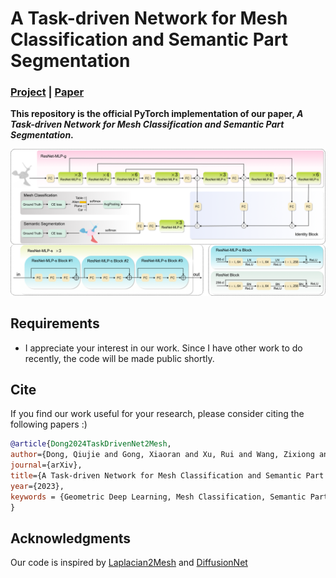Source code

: # **A Task-driven Network for Mesh Classification and Semantic Part Segmentation**

### [Project](https://qiujiedong.github.io/publications/TaskDrivenNet2Mesh/) | [Paper](https://arxiv.org/abs/2306.05246)

**This repository is the official PyTorch implementation of our paper,  *A Task-driven Network for Mesh Classification and Semantic Part Segmentation*.**

<img src='./assets/pipeline.png'>

## Requirements

- I appreciate your interest in our work. Since I have other work to do recently, the code will be made public shortly.

## Cite

If you find our work useful for your research, please consider citing the following papers :)

```bibtex
@article{Dong2024TaskDrivenNet2Mesh,
author={Dong, Qiujie and Gong, Xiaoran and Xu, Rui and Wang, Zixiong and Gao, Junjie and Chen, Shuangmin and Xin, Shiqing and Tu, Changhe and Wang, Wenping},
journal={arXiv},
title={A Task-driven Network for Mesh Classification and Semantic Part Segmentation},
year={2023},
keywords = {Geometric Deep Learning, Mesh Classification, Semantic Part Segmentation, Task-driven Neural Network}
}
```


## Acknowledgments
Our code is inspired by [Laplacian2Mesh](https://github.com/QiujieDong/Laplacian2Mesh) and [DiffusionNet](https://github.com/nmwsharp/diffusion-net)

═══

TO DO ▸
Output all of the data above exactly; no pictures should appear.

ANSWER TO THE PROBLEM ▸
Source code

: # **A Task-driven Network for Mesh Classification and Semantic Part Segmentation**

### [Project](https://qiujiedong.github.io/publications/TaskDrivenNet2Mesh/) | [Paper](https://arxiv.org/abs/2306.05246)

**This repository is the official PyTorch implementation of our paper,  *A Task-driven Network for Mesh Classification and Semantic Part Segmentation*.**

<img src='./assets/pipeline.png'>

## Requirements

- I appreciate your interest in our work. Since I have other work to do recently, the code will be made public shortly.

## Cite

If you find our work useful for your research, please consider citing the following papers :)

```bibtex
@article{Dong2024TaskDrivenNet2Mesh,
author={Dong, Qiujie and Gong, Xiaoran and Xu, Rui and Wang, Zixiong and Gao, Junjie and Chen, Shuangmin and Xin, Shiqing and Tu, Changhe and Wang, Wenping},
journal={arXiv},
title={A Task-driven Network for Mesh Classification and Semantic Part Segmentation},
year={2023},
keywords = {Geometric Deep Learning, Mesh Classification, Semantic Part Segmentation, Task-driven Neural Network}
}
```


## Acknowledgments
Our code is inspired by [Laplacian2Mesh](https://github.com/QiujieDong/Laplacian2Mesh) and [DiffusionNet](https://github.com/nmwsharp/diffusion-net)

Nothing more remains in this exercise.